LA&S Supports Faculty in New Interdisciplinary and Team-Teaching Initiative
The College of Liberal Arts and Sciences is pleased to announce support for faculty development of interdisciplinary, team-taught courses. LA&S has awarded stipends to two pairs of faculty who will spend the summer designing two interdisciplinary courses. Each pair expects to team teach the new interdisciplinary course in spring 2015. Faculty members will be paid a stipend of $2,500 each for the course design.
The prospective teams are Daniel Lipson, Associate Professor of Political Science, and Rosemary Millham, Assistant Professor of Secondary Education, to team-teach the spring 2015 course, Climate Change and You; and Anne Roschelle, Professor of Sociology, and Luz Porras, Lecturer in the Department of Languages, Literatures, and Cultures, for the course Guatemalans of Brief Childhood. Porras is also affiliated with the Latin American and Caribbean Studies Program.
The faculty development initiative will be funded through the LA&S Dean’s Fund and the Faculty Development Endowment Fund. “I am immensely pleased to provide this professional development opportunity to faculty and grateful for the gifts that have made it possible,” said Dean Stella Deen. “This LA&S program aligns well with our strategic plan goal to nurture innovation and the learning environment. It also helps LA&S realize its commitment to enhancing the intellectual experiences of our students through interdisciplinary courses and programs.”
Applicants for the faculty development funding were asked to provide a rationale for an interdisciplinary course approach, indicating how it would enhance knowledge of a topic and serve students’ needs. Faculty were also encouraged to adopt innovative pedagogies or technologies to teach the course.
In their application, Lipson and Millham noted that conversations and debates on climate change are too often “rooted at best in misunderstandings of the scientific and social scientific data and at worst, in propaganda that fly in the face of scientific knowledge.”
Millham holds a PhD in Environmental Geography and Lipson’s teaching interests include American and environmental politics. The professors plan to structure the course to introduce students to one environmental-related issue each week, such as extreme weather and alternative energy, through the lens of science and politics.

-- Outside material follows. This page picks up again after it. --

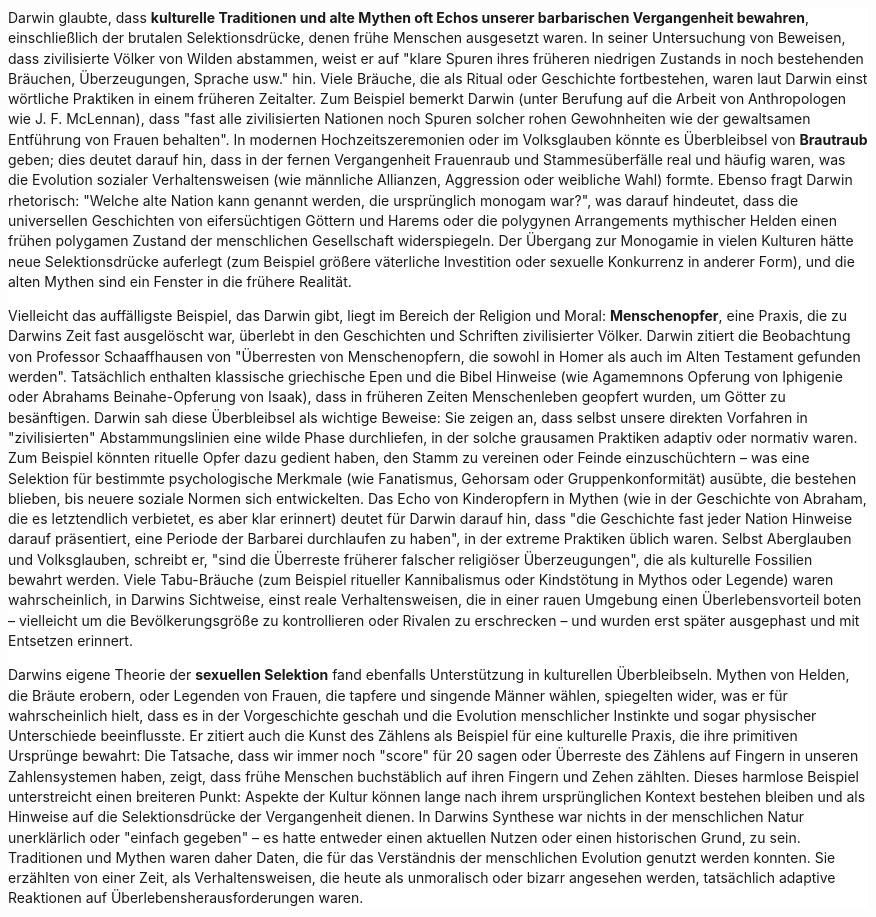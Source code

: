 Darwin glaubte, dass **kulturelle Traditionen und alte Mythen oft Echos unserer barbarischen Vergangenheit bewahren**, einschließlich der brutalen Selektionsdrücke, denen frühe Menschen ausgesetzt waren. In seiner Untersuchung von Beweisen, dass zivilisierte Völker von Wilden abstammen, weist er auf "klare Spuren ihres früheren niedrigen Zustands in noch bestehenden Bräuchen, Überzeugungen, Sprache usw." hin. Viele Bräuche, die als Ritual oder Geschichte fortbestehen, waren laut Darwin einst wörtliche Praktiken in einem früheren Zeitalter. Zum Beispiel bemerkt Darwin (unter Berufung auf die Arbeit von Anthropologen wie J. F. McLennan), dass "fast alle zivilisierten Nationen noch Spuren solcher rohen Gewohnheiten wie der gewaltsamen Entführung von Frauen behalten". In modernen Hochzeitszeremonien oder im Volksglauben könnte es Überbleibsel von **Brautraub** geben; dies deutet darauf hin, dass in der fernen Vergangenheit Frauenraub und Stammesüberfälle real und häufig waren, was die Evolution sozialer Verhaltensweisen (wie männliche Allianzen, Aggression oder weibliche Wahl) formte. Ebenso fragt Darwin rhetorisch: "Welche alte Nation kann genannt werden, die ursprünglich monogam war?", was darauf hindeutet, dass die universellen Geschichten von eifersüchtigen Göttern und Harems oder die polygynen Arrangements mythischer Helden einen frühen polygamen Zustand der menschlichen Gesellschaft widerspiegeln. Der Übergang zur Monogamie in vielen Kulturen hätte neue Selektionsdrücke auferlegt (zum Beispiel größere väterliche Investition oder sexuelle Konkurrenz in anderer Form), und die alten Mythen sind ein Fenster in die frühere Realität.

Vielleicht das auffälligste Beispiel, das Darwin gibt, liegt im Bereich der Religion und Moral: **Menschenopfer**, eine Praxis, die zu Darwins Zeit fast ausgelöscht war, überlebt in den Geschichten und Schriften zivilisierter Völker. Darwin zitiert die Beobachtung von Professor Schaaffhausen von "Überresten von Menschenopfern, die sowohl in Homer als auch im Alten Testament gefunden werden". Tatsächlich enthalten klassische griechische Epen und die Bibel Hinweise (wie Agamemnons Opferung von Iphigenie oder Abrahams Beinahe-Opferung von Isaak), dass in früheren Zeiten Menschenleben geopfert wurden, um Götter zu besänftigen. Darwin sah diese Überbleibsel als wichtige Beweise: Sie zeigen an, dass selbst unsere direkten Vorfahren in "zivilisierten" Abstammungslinien eine wilde Phase durchliefen, in der solche grausamen Praktiken adaptiv oder normativ waren. Zum Beispiel könnten rituelle Opfer dazu gedient haben, den Stamm zu vereinen oder Feinde einzuschüchtern – was eine Selektion für bestimmte psychologische Merkmale (wie Fanatismus, Gehorsam oder Gruppenkonformität) ausübte, die bestehen blieben, bis neuere soziale Normen sich entwickelten. Das Echo von Kinderopfern in Mythen (wie in der Geschichte von Abraham, die es letztendlich verbietet, es aber klar erinnert) deutet für Darwin darauf hin, dass "die Geschichte fast jeder Nation Hinweise darauf präsentiert, eine Periode der Barbarei durchlaufen zu haben", in der extreme Praktiken üblich waren. Selbst Aberglauben und Volksglauben, schreibt er, "sind die Überreste früherer falscher religiöser Überzeugungen", die als kulturelle Fossilien bewahrt werden. Viele Tabu-Bräuche (zum Beispiel ritueller Kannibalismus oder Kindstötung in Mythos oder Legende) waren wahrscheinlich, in Darwins Sichtweise, einst reale Verhaltensweisen, die in einer rauen Umgebung einen Überlebensvorteil boten – vielleicht um die Bevölkerungsgröße zu kontrollieren oder Rivalen zu erschrecken – und wurden erst später ausgephast und mit Entsetzen erinnert.

Darwins eigene Theorie der **sexuellen Selektion** fand ebenfalls Unterstützung in kulturellen Überbleibseln. Mythen von Helden, die Bräute erobern, oder Legenden von Frauen, die tapfere und singende Männer wählen, spiegelten wider, was er für wahrscheinlich hielt, dass es in der Vorgeschichte geschah und die Evolution menschlicher Instinkte und sogar physischer Unterschiede beeinflusste. Er zitiert auch die Kunst des Zählens als Beispiel für eine kulturelle Praxis, die ihre primitiven Ursprünge bewahrt: Die Tatsache, dass wir immer noch "score" für 20 sagen oder Überreste des Zählens auf Fingern in unseren Zahlensystemen haben, zeigt, dass frühe Menschen buchstäblich auf ihren Fingern und Zehen zählten. Dieses harmlose Beispiel unterstreicht einen breiteren Punkt: Aspekte der Kultur können lange nach ihrem ursprünglichen Kontext bestehen bleiben und als Hinweise auf die Selektionsdrücke der Vergangenheit dienen. In Darwins Synthese war nichts in der menschlichen Natur unerklärlich oder "einfach gegeben" – es hatte entweder einen aktuellen Nutzen oder einen historischen Grund, zu sein. Traditionen und Mythen waren daher Daten, die für das Verständnis der menschlichen Evolution genutzt werden konnten. Sie erzählten von einer Zeit, als Verhaltensweisen, die heute als unmoralisch oder bizarr angesehen werden, tatsächlich adaptive Reaktionen auf Überlebensherausforderungen waren.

Students will also learn how to interpret and extrapolate evidence-based data to make informed decisions about climate change mitigation and adaptation.
Tentative course readings include The International Panel on Climate Change Report, the National Climate Assessment and readings by climate change activist Bill McKibben of 350.org. The course will also utilize technology, via videoconferences with NASA and NOAA scientists, online simulations, videos, and either a dedicated wiki site or a traditional Blackboard course page.
Roschelle and Porras’s course, Guatemalans of Brief Childhood, will explore the present culture of violence in Guatemala, as well as the impact of gendered violence, the drug trade and poverty on the increased migration and asylum seeking among Guatemalan youth.
A service-learning component of the course will allow students to conduct a research project with Guatemalan refugees at the Family Reunification Program for Undocumented Youth at the Children’s Home of Kingston and for Undocumented Mothers at the Children’s Home of Poughkeepsie.
A search committee comprised of Deen, History Professor Lee Bernstein and Assistant Professor of Economics Edith Kuiper selected the two proposals after ranking and commenting on all the proposals received.
In addition to the development stipends, the new program to support interdisciplinary and team teaching will enable the LA&S Dean to award additional $300 stipends to up to four faculty members chosen by the team teachers to enhance the interdisciplinary nature of their classes.